Task description:
Please say how many lines below include the word "tipo", with nothing beyond the number.

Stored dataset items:
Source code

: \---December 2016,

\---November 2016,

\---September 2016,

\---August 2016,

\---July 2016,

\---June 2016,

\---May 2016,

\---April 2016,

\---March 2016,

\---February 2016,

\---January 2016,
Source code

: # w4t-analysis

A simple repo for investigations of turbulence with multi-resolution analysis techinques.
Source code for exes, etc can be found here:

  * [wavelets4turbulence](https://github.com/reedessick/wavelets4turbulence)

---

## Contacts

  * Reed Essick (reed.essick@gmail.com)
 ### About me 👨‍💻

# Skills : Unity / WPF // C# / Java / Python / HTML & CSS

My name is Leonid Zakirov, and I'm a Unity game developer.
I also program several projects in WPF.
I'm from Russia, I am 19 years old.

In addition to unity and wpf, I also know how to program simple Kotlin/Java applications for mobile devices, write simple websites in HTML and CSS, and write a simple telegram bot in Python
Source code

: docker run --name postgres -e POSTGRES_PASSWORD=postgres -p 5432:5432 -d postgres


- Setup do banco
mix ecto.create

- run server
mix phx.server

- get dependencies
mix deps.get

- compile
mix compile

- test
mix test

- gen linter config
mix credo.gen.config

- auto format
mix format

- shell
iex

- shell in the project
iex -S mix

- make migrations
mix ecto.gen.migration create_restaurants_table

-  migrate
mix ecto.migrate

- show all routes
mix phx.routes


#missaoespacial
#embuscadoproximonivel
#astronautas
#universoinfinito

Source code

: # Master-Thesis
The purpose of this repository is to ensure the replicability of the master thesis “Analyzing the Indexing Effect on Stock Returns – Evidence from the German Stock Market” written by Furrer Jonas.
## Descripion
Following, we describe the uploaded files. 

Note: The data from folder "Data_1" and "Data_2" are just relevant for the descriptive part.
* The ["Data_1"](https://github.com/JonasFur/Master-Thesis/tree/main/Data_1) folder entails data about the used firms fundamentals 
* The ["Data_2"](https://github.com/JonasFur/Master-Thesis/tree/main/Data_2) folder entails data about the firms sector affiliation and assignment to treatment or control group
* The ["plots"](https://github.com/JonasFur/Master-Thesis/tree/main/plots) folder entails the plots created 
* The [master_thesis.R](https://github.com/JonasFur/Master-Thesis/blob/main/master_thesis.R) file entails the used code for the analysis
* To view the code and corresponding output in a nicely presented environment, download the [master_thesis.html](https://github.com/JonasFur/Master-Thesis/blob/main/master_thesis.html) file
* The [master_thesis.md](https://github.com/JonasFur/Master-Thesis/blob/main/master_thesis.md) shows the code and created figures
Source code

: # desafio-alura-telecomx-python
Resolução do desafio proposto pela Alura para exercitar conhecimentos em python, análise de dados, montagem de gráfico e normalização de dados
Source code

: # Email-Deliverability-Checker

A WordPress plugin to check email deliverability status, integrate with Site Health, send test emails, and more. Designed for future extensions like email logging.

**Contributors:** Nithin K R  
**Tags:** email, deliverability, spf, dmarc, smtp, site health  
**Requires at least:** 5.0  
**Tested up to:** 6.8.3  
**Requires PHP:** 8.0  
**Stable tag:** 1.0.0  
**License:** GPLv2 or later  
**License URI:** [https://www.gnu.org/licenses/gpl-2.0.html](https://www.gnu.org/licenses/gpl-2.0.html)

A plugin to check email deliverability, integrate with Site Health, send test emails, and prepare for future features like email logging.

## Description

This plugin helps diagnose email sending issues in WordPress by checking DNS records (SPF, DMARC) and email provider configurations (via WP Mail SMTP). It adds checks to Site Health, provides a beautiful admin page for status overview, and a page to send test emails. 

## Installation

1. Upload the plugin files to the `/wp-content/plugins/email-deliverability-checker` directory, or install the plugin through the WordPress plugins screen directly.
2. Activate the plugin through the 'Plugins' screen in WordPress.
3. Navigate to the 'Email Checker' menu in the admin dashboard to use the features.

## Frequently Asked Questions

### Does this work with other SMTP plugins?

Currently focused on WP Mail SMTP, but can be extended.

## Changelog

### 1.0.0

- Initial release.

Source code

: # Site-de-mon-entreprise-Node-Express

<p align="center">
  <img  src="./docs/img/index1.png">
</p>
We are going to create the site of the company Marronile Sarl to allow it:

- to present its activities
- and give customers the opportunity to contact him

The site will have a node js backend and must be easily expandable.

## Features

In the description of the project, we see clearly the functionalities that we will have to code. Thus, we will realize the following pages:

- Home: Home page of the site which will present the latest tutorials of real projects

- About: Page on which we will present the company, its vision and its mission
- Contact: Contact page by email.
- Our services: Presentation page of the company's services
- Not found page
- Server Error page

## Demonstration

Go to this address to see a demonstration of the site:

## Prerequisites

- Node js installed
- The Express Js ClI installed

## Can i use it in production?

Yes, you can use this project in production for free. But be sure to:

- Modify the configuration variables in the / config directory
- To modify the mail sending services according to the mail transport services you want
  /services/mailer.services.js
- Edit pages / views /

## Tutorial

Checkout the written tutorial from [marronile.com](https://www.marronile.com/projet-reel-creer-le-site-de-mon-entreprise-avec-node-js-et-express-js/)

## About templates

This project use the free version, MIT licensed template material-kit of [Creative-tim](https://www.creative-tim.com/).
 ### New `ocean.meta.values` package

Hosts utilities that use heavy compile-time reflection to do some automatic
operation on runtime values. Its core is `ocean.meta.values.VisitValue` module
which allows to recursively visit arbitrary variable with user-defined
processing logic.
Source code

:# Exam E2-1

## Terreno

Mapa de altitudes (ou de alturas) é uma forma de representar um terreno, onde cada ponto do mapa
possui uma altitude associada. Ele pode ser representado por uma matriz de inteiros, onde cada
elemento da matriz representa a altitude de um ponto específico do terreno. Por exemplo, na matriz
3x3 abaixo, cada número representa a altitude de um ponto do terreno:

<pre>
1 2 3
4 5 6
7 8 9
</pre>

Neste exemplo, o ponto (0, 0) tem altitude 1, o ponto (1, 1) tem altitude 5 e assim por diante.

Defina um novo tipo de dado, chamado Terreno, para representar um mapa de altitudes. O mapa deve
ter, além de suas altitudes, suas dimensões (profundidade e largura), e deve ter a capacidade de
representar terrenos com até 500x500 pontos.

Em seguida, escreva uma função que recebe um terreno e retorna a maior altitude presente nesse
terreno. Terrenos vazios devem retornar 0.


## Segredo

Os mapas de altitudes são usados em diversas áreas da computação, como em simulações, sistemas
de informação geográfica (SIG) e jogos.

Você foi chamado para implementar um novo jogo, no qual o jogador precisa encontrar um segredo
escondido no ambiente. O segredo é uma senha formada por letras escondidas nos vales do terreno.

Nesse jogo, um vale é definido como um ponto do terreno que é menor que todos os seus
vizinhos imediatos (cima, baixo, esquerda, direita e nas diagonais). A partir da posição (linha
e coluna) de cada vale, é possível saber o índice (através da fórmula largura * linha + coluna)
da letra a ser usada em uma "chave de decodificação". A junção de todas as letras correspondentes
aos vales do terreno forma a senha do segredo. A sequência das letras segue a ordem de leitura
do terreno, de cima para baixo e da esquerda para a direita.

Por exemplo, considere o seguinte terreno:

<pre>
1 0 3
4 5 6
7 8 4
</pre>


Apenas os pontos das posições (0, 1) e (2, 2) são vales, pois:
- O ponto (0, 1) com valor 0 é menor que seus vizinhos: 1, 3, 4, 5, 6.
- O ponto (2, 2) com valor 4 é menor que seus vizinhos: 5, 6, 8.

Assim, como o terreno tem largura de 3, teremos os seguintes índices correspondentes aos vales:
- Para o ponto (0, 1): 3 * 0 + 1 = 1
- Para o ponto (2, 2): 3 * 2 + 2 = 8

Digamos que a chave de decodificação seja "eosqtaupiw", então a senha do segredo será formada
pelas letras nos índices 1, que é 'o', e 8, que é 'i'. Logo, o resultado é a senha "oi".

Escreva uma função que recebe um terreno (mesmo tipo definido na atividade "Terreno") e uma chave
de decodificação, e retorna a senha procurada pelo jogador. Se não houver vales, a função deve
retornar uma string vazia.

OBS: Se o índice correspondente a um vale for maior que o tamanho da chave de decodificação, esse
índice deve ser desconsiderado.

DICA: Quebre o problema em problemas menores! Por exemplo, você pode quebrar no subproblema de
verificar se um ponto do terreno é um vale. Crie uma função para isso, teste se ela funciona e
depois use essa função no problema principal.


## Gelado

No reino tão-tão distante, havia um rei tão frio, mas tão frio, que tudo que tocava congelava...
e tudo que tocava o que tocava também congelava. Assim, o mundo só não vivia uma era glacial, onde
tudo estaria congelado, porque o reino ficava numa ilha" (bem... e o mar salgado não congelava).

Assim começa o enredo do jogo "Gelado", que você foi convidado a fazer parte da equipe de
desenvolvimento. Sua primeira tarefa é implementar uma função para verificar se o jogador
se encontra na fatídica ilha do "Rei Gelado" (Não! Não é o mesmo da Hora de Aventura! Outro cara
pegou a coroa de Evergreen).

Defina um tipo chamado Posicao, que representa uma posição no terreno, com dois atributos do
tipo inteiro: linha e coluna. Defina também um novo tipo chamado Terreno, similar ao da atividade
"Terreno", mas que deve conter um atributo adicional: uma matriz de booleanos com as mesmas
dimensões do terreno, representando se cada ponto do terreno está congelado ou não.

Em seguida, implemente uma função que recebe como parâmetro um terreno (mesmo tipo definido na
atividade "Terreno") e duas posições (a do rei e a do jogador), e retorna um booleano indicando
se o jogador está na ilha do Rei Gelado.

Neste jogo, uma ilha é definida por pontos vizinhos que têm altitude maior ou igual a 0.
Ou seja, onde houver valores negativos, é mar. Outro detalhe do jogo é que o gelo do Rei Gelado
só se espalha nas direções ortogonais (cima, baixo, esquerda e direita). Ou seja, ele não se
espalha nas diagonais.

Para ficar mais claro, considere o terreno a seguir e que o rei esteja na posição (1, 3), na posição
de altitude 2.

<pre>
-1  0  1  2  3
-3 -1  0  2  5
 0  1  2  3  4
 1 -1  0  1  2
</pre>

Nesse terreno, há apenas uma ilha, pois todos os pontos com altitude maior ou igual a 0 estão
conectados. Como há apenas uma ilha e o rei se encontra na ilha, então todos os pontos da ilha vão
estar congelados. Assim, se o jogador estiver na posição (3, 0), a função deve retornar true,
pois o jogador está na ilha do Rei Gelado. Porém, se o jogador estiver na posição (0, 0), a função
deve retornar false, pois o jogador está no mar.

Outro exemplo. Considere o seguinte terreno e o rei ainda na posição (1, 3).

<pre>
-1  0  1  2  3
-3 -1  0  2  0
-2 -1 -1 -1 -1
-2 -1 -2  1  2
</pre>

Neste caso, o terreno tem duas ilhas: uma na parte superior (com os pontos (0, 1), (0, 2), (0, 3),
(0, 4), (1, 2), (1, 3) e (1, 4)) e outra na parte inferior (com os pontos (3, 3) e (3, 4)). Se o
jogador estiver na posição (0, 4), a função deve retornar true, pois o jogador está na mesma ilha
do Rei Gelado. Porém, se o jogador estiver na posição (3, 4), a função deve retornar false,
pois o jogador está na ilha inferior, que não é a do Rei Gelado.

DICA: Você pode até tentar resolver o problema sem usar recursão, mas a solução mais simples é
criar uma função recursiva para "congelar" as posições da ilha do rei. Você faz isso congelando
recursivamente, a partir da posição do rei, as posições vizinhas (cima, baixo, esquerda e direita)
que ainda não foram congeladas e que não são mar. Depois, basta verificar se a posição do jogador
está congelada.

Expected output:
5